= Instructions to follow =
Retrieve each line that contains the word "requirements" from the entries below.
- Opening Delimiter -
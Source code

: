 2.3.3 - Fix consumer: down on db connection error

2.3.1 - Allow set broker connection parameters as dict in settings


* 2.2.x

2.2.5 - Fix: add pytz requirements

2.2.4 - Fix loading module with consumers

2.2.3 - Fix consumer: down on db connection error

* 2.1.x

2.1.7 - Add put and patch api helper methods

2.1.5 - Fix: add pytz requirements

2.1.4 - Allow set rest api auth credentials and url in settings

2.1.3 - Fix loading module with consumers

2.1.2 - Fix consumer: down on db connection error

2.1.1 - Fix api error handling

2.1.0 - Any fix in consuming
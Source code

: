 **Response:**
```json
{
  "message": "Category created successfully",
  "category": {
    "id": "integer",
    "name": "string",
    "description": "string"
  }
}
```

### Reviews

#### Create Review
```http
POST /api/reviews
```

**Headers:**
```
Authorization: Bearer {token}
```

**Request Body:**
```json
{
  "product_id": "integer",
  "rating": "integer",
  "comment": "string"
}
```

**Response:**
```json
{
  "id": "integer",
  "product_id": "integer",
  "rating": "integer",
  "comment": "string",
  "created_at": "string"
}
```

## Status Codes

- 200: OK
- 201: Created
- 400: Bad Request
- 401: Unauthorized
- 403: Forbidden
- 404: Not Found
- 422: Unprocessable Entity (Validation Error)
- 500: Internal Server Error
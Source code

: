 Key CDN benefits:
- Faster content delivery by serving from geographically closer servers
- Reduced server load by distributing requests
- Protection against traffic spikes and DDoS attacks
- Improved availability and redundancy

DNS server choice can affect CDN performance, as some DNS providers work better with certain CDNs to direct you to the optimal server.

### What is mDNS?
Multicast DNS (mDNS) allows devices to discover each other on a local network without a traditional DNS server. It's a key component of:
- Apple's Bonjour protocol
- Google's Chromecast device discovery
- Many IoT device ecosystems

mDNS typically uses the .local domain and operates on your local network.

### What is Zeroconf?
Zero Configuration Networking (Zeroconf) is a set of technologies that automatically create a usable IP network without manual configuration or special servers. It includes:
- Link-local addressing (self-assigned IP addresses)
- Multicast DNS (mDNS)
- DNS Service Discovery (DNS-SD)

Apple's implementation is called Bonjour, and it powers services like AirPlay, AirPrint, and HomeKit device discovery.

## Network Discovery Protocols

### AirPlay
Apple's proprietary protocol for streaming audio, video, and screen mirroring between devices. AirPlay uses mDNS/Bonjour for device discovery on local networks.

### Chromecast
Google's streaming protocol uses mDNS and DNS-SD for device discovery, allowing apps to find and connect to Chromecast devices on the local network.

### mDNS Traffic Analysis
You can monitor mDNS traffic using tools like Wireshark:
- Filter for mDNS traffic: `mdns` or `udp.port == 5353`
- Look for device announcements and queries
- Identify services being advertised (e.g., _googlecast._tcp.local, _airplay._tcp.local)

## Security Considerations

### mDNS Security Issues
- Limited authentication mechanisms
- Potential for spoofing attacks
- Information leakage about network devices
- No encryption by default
- Closing Delimiter -
= Answer below =
2.2.5 - Fix: add pytz requirements
2.1.5 - Fix: add pytz requirements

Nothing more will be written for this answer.